Figure 8A compares the viscoelastic characteristics of HVFR solution from strain sweep experiment with polymer concentration altering from 400 to 1700 mg⋅L−1 at 30 °C and an angular frequency (ω) of 6.28 rad⋅s−1, with strain ranging from 0.01 to 100%. The HVFR solutions exhibit the same shape for storage modulus (G′) and loss modulus (G″) on oscillatory strain (γ) at all polymer concentrations. At 0.01% < γ < 100%, the G′ and G″ independent of γ are observed, which reflects a linear viscoelastic region.
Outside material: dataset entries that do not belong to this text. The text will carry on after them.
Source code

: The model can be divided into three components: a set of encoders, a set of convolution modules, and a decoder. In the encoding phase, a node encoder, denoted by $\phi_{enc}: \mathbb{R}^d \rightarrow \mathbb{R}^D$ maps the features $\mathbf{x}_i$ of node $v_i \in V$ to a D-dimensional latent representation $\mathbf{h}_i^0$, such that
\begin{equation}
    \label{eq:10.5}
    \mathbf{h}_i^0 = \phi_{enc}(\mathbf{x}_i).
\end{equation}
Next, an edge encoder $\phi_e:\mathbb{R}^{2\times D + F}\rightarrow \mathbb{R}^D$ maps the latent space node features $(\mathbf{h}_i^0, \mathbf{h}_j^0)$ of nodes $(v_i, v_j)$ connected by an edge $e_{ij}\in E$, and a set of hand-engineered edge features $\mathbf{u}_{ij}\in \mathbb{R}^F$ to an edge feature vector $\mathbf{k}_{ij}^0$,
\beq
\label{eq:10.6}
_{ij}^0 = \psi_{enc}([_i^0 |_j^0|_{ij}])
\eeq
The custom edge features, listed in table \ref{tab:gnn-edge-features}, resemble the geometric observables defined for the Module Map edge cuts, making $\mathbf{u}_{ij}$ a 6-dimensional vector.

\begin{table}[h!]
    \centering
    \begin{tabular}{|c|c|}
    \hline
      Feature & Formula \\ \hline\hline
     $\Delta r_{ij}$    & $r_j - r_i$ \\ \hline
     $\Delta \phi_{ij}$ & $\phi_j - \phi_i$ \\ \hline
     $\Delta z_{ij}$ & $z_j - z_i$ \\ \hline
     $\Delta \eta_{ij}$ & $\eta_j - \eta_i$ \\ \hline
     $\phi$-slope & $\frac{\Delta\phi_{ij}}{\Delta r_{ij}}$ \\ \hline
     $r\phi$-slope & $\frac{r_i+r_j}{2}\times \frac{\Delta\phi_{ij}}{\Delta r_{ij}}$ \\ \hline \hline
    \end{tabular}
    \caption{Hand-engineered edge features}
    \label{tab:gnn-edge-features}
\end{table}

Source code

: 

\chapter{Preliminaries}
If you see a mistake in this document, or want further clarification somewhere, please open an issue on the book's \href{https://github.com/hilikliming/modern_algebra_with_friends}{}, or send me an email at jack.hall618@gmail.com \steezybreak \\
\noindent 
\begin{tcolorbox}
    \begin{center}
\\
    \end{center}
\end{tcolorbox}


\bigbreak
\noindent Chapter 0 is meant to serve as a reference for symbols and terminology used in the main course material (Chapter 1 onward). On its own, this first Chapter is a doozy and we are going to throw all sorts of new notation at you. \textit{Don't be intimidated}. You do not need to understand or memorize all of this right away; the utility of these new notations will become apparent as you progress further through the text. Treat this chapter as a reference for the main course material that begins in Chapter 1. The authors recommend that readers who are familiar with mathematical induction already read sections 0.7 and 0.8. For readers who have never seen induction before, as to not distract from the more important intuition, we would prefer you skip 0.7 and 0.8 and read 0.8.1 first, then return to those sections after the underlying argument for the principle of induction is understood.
The constant values of G′ and G″ within this linear viscoelastic region indicate that the network structure of HVFR is intact and changes inconspicuously with varied γ. When γ is above 100%, both G′ and G″ gradually decrease with γ, implying the disentanglement and orientation of polymer chains of HVFR at high γ. Besides, as HVFR concentration increases, both G′ and G″ accordingly increase, demonstrating concentrated HVFR solutions exhibit more significant viscoelasticity than its low polymer concentration counterparts. Nevertheless, the values of G′ at HVFR concentration ranging from 800 to 1700 mg⋅L−1 are always higher than the G″ in the linear viscoelastic region, implying that these HVFR polymer solutions have elastic dominated behavior. Conversely, the G″ of 400 mg⋅L−1 HVFR polymer solution is greater than the G′, which shows the viscous predominate behavior. Here the polymer solutions can be separated into dilute and semi-dilute domains by overlapping concentration 369 mg⋅L−1 as mentioned above. In this respect, all employed HVFR concentrations are above the overlap concentration, falling in the semi-dilute regime. At polymer concentration of 400 mg⋅L−1, although entanglement between the polymer chains occurs, whereas the intermolecular interactions between the macromolecule chains are relative weak. These interactions are not sufficient to improve the viscoelasticity of the polymer solution, which is therefore predominantly viscous. With increasing polymer concentration, there is a notable increase in intermolecular interactions and entanglements, resulting in the viscoelasticity of polymer solution transition from a predominantly viscous to an elastic response.
Furthermore, the results of G′ and G″ from frequency (ω) sweep tests were measured in the linear viscoelastic region at a fixed temperature of 30 °C, with frequency varied from 10−1 to 10 rad⋅s−1. Figure 8B compares the frequency sweep spectra of HVFR polymer solution at various polymer concentrations. Both G′ and G″ increase with the increase in polymer concentration. In addition, it is found that the 800 mg⋅L−1 HVFR solution shows viscoelastic response behavior, that is to say, a viscous response (G′ < G″) at low ω while an elastic behavior (G′ > G″) at high ω. The polymer solutions with polymer concentration above and below 800 mg⋅L−1 exhibit viscous behavior (G′ < G″) and gel-like response (G′ > G″) over the frequency range, respectively.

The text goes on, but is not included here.